- TL;DR: We develop a task-agnosticlly compressed BERT, which is 4.3x smaller and 4.0x faster than BERT-BASE while achieving competitive performance on GLUE and SQuAD.
- Abstract: The recent development of Natural Language Processing (NLP) has achieved great success using large pre-trained models with hundreds of millions of parameters. However, these models suffer from the heavy model size and high latency such that we cannot directly deploy them to resource-limited mobile devices. In this paper, we propose MobileBERT for compressing and accelerating the popular BERT model. Like BERT, MobileBERT is task-agnostic; that is, it can be universally applied to various downstream NLP tasks via fine-tuning.
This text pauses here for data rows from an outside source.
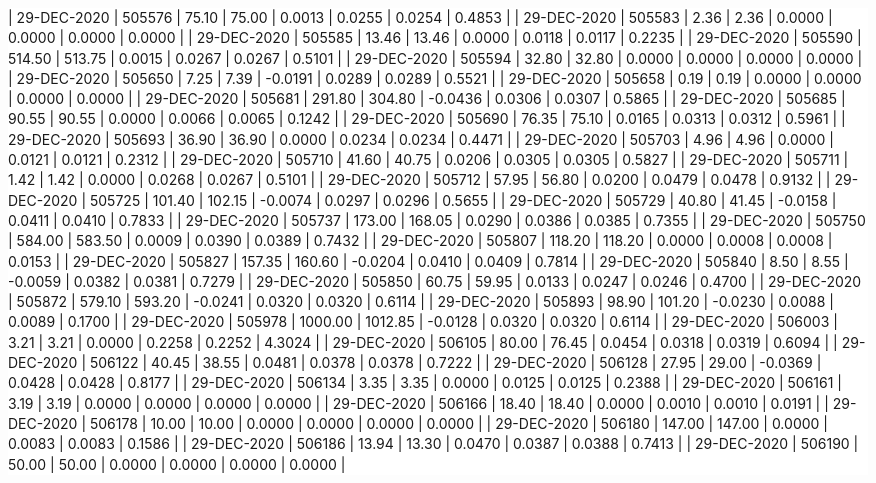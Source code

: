 | 29-DEC-2020 | 505576 | 75.10 | 75.00 | 0.0013 | 0.0255 | 0.0254 | 0.4853 |
| 29-DEC-2020 | 505583 | 2.36 | 2.36 | 0.0000 | 0.0000 | 0.0000 | 0.0000 |
| 29-DEC-2020 | 505585 | 13.46 | 13.46 | 0.0000 | 0.0118 | 0.0117 | 0.2235 |
| 29-DEC-2020 | 505590 | 514.50 | 513.75 | 0.0015 | 0.0267 | 0.0267 | 0.5101 |
| 29-DEC-2020 | 505594 | 32.80 | 32.80 | 0.0000 | 0.0000 | 0.0000 | 0.0000 |
| 29-DEC-2020 | 505650 | 7.25 | 7.39 | -0.0191 | 0.0289 | 0.0289 | 0.5521 |
| 29-DEC-2020 | 505658 | 0.19 | 0.19 | 0.0000 | 0.0000 | 0.0000 | 0.0000 |
| 29-DEC-2020 | 505681 | 291.80 | 304.80 | -0.0436 | 0.0306 | 0.0307 | 0.5865 |
| 29-DEC-2020 | 505685 | 90.55 | 90.55 | 0.0000 | 0.0066 | 0.0065 | 0.1242 |
| 29-DEC-2020 | 505690 | 76.35 | 75.10 | 0.0165 | 0.0313 | 0.0312 | 0.5961 |
| 29-DEC-2020 | 505693 | 36.90 | 36.90 | 0.0000 | 0.0234 | 0.0234 | 0.4471 |
| 29-DEC-2020 | 505703 | 4.96 | 4.96 | 0.0000 | 0.0121 | 0.0121 | 0.2312 |
| 29-DEC-2020 | 505710 | 41.60 | 40.75 | 0.0206 | 0.0305 | 0.0305 | 0.5827 |
| 29-DEC-2020 | 505711 | 1.42 | 1.42 | 0.0000 | 0.0268 | 0.0267 | 0.5101 |
| 29-DEC-2020 | 505712 | 57.95 | 56.80 | 0.0200 | 0.0479 | 0.0478 | 0.9132 |
| 29-DEC-2020 | 505725 | 101.40 | 102.15 | -0.0074 | 0.0297 | 0.0296 | 0.5655 |
| 29-DEC-2020 | 505729 | 40.80 | 41.45 | -0.0158 | 0.0411 | 0.0410 | 0.7833 |
| 29-DEC-2020 | 505737 | 173.00 | 168.05 | 0.0290 | 0.0386 | 0.0385 | 0.7355 |
| 29-DEC-2020 | 505750 | 584.00 | 583.50 | 0.0009 | 0.0390 | 0.0389 | 0.7432 |
| 29-DEC-2020 | 505807 | 118.20 | 118.20 | 0.0000 | 0.0008 | 0.0008 | 0.0153 |
| 29-DEC-2020 | 505827 | 157.35 | 160.60 | -0.0204 | 0.0410 | 0.0409 | 0.7814 |
| 29-DEC-2020 | 505840 | 8.50 | 8.55 | -0.0059 | 0.0382 | 0.0381 | 0.7279 |
| 29-DEC-2020 | 505850 | 60.75 | 59.95 | 0.0133 | 0.0247 | 0.0246 | 0.4700 |
| 29-DEC-2020 | 505872 | 579.10 | 593.20 | -0.0241 | 0.0320 | 0.0320 | 0.6114 |
| 29-DEC-2020 | 505893 | 98.90 | 101.20 | -0.0230 | 0.0088 | 0.0089 | 0.1700 |
| 29-DEC-2020 | 505978 | 1000.00 | 1012.85 | -0.0128 | 0.0320 | 0.0320 | 0.6114 |
| 29-DEC-2020 | 506003 | 3.21 | 3.21 | 0.0000 | 0.2258 | 0.2252 | 4.3024 |
| 29-DEC-2020 | 506105 | 80.00 | 76.45 | 0.0454 | 0.0318 | 0.0319 | 0.6094 |
| 29-DEC-2020 | 506122 | 40.45 | 38.55 | 0.0481 | 0.0378 | 0.0378 | 0.7222 |
| 29-DEC-2020 | 506128 | 27.95 | 29.00 | -0.0369 | 0.0428 | 0.0428 | 0.8177 |
| 29-DEC-2020 | 506134 | 3.35 | 3.35 | 0.0000 | 0.0125 | 0.0125 | 0.2388 |
| 29-DEC-2020 | 506161 | 3.19 | 3.19 | 0.0000 | 0.0000 | 0.0000 | 0.0000 |
| 29-DEC-2020 | 506166 | 18.40 | 18.40 | 0.0000 | 0.0010 | 0.0010 | 0.0191 |
| 29-DEC-2020 | 506178 | 10.00 | 10.00 | 0.0000 | 0.0000 | 0.0000 | 0.0000 |
| 29-DEC-2020 | 506180 | 147.00 | 147.00 | 0.0000 | 0.0083 | 0.0083 | 0.1586 |
| 29-DEC-2020 | 506186 | 13.94 | 13.30 | 0.0470 | 0.0387 | 0.0388 | 0.7413 |
| 29-DEC-2020 | 506190 | 50.00 | 50.00 | 0.0000 | 0.0000 | 0.0000 | 0.0000 |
MobileBERT is a slimmed version of BERT-LARGE augmented with bottleneck structures and a carefully designed balance between self-attentions and feed-forward networks. To train MobileBERT, we use a bottom-to-top progressive scheme to transfer the intrinsic knowledge of a specially designed Inverted Bottleneck BERT-LARGE teacher to it. Empirical studies show that MobileBERT is 4.3x smaller and 4.0x faster than original BERT-BASE while achieving competitive results on well-known NLP benchmarks. On the natural language inference tasks of GLUE, MobileBERT achieves 0.6 GLUE score performance degradation, and 367 ms latency on a Pixel 3 phone. On the SQuAD v1.1/v2.0 question answering task, MobileBERT achieves a 90.0/79.2 dev F1 score, which is 1.5/2.1 higher than BERT-BASE.
- Keywords: BERT, knowledge transfer, model compression